An umbrella of interconnection
After 90 minutes of Meow Wolf immersion, I came away impressed, not necessarily because of the over-the-top design aspects (which are amazing), but because of how it all works together. People wandering through, some casually taking selfies, some seeking to be alone and get lost, some with families touching everything on scavenger-hunt quests. Deep-divers and surface-skimmers. Unlike a Disney experience where I see hundreds of people pointing their phones at something, my wanderings still felt private, personal, uncrowded. And unlike immersive theater or a VR experience where everything happens at a contained level or where photos can’t be taken, here I could take little souvenir snaps.

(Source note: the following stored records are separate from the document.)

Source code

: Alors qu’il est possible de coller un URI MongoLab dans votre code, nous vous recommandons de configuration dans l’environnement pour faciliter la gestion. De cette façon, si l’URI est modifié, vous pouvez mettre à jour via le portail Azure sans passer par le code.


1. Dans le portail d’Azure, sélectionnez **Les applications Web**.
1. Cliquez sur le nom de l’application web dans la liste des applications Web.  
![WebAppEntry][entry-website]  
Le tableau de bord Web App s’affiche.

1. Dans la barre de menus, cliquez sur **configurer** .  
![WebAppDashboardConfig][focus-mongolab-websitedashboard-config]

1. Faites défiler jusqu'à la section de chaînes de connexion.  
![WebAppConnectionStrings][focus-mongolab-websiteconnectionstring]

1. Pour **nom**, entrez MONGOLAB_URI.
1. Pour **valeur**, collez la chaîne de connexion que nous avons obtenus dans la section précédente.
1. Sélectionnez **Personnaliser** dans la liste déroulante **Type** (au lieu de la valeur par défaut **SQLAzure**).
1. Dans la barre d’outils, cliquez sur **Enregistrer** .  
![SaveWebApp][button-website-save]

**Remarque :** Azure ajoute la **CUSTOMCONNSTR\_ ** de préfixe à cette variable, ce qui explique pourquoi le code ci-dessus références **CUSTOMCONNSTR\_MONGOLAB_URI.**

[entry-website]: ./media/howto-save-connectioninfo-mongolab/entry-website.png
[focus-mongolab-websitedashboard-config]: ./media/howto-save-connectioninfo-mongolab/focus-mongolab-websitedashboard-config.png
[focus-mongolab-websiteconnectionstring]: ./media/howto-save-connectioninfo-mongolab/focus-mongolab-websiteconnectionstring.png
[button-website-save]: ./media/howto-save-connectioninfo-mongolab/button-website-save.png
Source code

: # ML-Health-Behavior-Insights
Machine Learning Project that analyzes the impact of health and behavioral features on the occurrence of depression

It made me think about the promises tech has made about the metaverse. We’ve been told (and I’ve hoped) that an interconnected network of social experiences awaits us, with creative playgrounds at our fingertips. That already exists: Roblox, Fortnite, Minecraft, VR apps like VRChat. But these don’t feel open to everyone, and it’s not easy to blend the promise of free creativity into social comfort. A year ago, I wrote about how social metaverse platforms were trying to figure out our comfort zones. Today, it’s still not solved. Having more real-life “docents,” or personal guides, in social apps would help, which Meow Wolf has. Having more of a sense of discovery that links individually created worlds together would also be useful, which Meow Wolf also has (with artists that have been pre-commissioned for that purpose). I dream of having some way to record my movement between worlds, keeping a consistent log that moves with me. Meow Wolf’s little RFID cards are sort of like that, too.
Models for collaboration?
One unique part of Meow Wolf’s installations is that they’re made with a mix of hundreds of local and in-house artists. Projects are designed collaboratively, and individual artists are encouraged to make the spaces their own while also connecting them to everything else. Actors have the same opportunity: There are set roles, but individuals create their own characters to fit the space.

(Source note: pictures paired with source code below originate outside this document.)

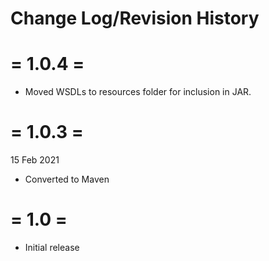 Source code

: # Change Log/Revision History

= 1.0.4 =
=========
- Moved WSDLs to resources folder for inclusion in JAR.

= 1.0.3 =
=========
15 Feb 2021
- Converted to Maven

= 1.0 =
=======
- Initial release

It doesn’t sound like it’ll work, but it does. And maybe it works well because every Meow Wolf experience seems to have chaotic energy, filled with so many stimuli that I’m ready for anything to happen at any moment.
VR worlds like Meta’s Horizon Worlds are desperately seeking creators to make interesting things that people will want to visit. Such a blank slate is promising in theory, but it tends to result in a random assortment of virtual places that are hard to both discover and promote. Also, when I visit them, I don’t know what I’m supposed to be doing. I feel awkward, wander around a bit and then leave.

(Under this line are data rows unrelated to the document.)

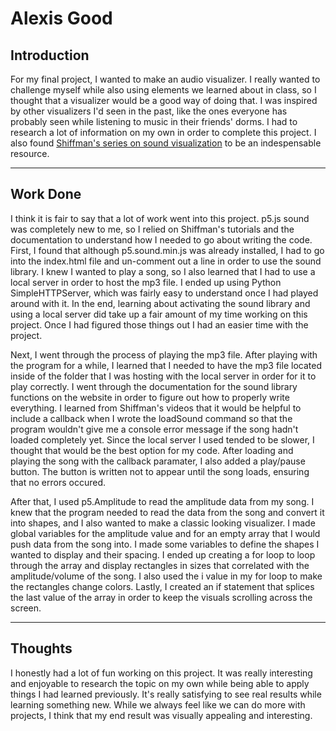 # Alexis Good
  ## Introduction
  For my final project, I wanted to make an audio visualizer. I really wanted to challenge myself while also using elements we learned about in class, so I thought that a visualizer would be a good way of doing that. I was inspired by other visualizers I'd seen in the past, like the ones everyone has probably seen while listening to music in their friends' dorms. I had to research a lot of information on my own in order to complete this project. I also found [Shiffman's series on sound visualization](https://www.youtube.com/playlist?list=PLRqwX-V7Uu6aFcVjlDAkkGIixw70s7jpW) to be an indespensable resource.
  ***
  ## Work Done
  I think it is fair to say that a lot of work went into this project. p5.js sound was completely new to me, so I relied on Shiffman's tutorials and the documentation to understand how I needed to go about writing the code. First, I found that although p5.sound.min.js was already installed, I had to go into the index.html file and un-comment out a line in order to use the sound library. I knew I wanted to play a song, so I also learned that I had to use a local server in order to host the mp3 file. I ended up using Python SimpleHTTPServer, which was fairly easy to understand once I had played around with it. In the end, learning about activating the sound library and using a local server did take up a fair amount of my time working on this project. Once I had figured those things out I had an easier time with the project.

  Next, I went through the process of playing the mp3 file. After playing with the program for a while, I learned that I needed to have the mp3 file located inside of the folder that I was hosting with the local server in order for it to play correctly. I went through the documentation for the sound library functions on the website in order to figure out how to properly write everything. I learned from Shiffman's videos that it would be helpful to include a callback when I wrote the loadSound command so that the program wouldn't give me a console error message if the song hadn't loaded completely yet. Since the local server I used tended to be slower, I thought that would be the best option for my code. After loading and playing the song with the callback paramater, I also added a play/pause button. The button is written not to appear until the song loads, ensuring that no errors occured.

  After that, I used p5.Amplitude to read the amplitude data from my song. I knew that the program needed to read the data from the song and convert it into shapes, and I also wanted to make a classic looking visualizer. I made global variables for the amplitude value and for an empty array that I would push data from the song into. I made some variables to define the shapes I wanted to display and their spacing. I ended up creating a for loop to loop through the array and display rectangles in sizes that correlated with the amplitude/volume of the song. I also used the i value in my for loop to make the rectangles change colors. Lastly, I created an if statement that splices the last value of the array in order to keep the visuals scrolling across the screen.
  ***
 ## Thoughts
 I honestly had a lot of fun working on this project. It was really interesting and enjoyable to research the topic on my own while being able to apply things I had learned previously. It's really satisfying to see real results while learning something new. While we always feel like we can do more with projects, I think that my end result was visually appealing and interesting.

Meow Wolf’s conceptually unified structure helps you navigate the artistic landscape in a physical space, giving you the chance to appreciate individually curated art pieces. The “ID card” is a common interface that works across dozens of rooms, and each creative bit feels like it belongs under the same umbrella.
A dream model for a future dream space
While I don’t think any virtual experience in an app has really brought “the metaverse” to blazing life, walking through Meow Wolf’s worlds gives me that dream feeling, even if it’s not technically a metaverse at all. Or maybe it is.
If Meow Wolf starts to expand into new territories — maybe smaller, maybe virtual — would the physical spaces overlap, dovetail, interconnect? AR companies are already trying to do this with locations in the real world, to mixed success.
Instead of being virtual-first, Meow Wolf is starting in the real world, with random bits of art, light and strange magic. It’s probably more viscerally transformative than most VR I’ve tried lately. And it’s making me wonder how this interactive experience could inspire a new generation of virtual experiences to come.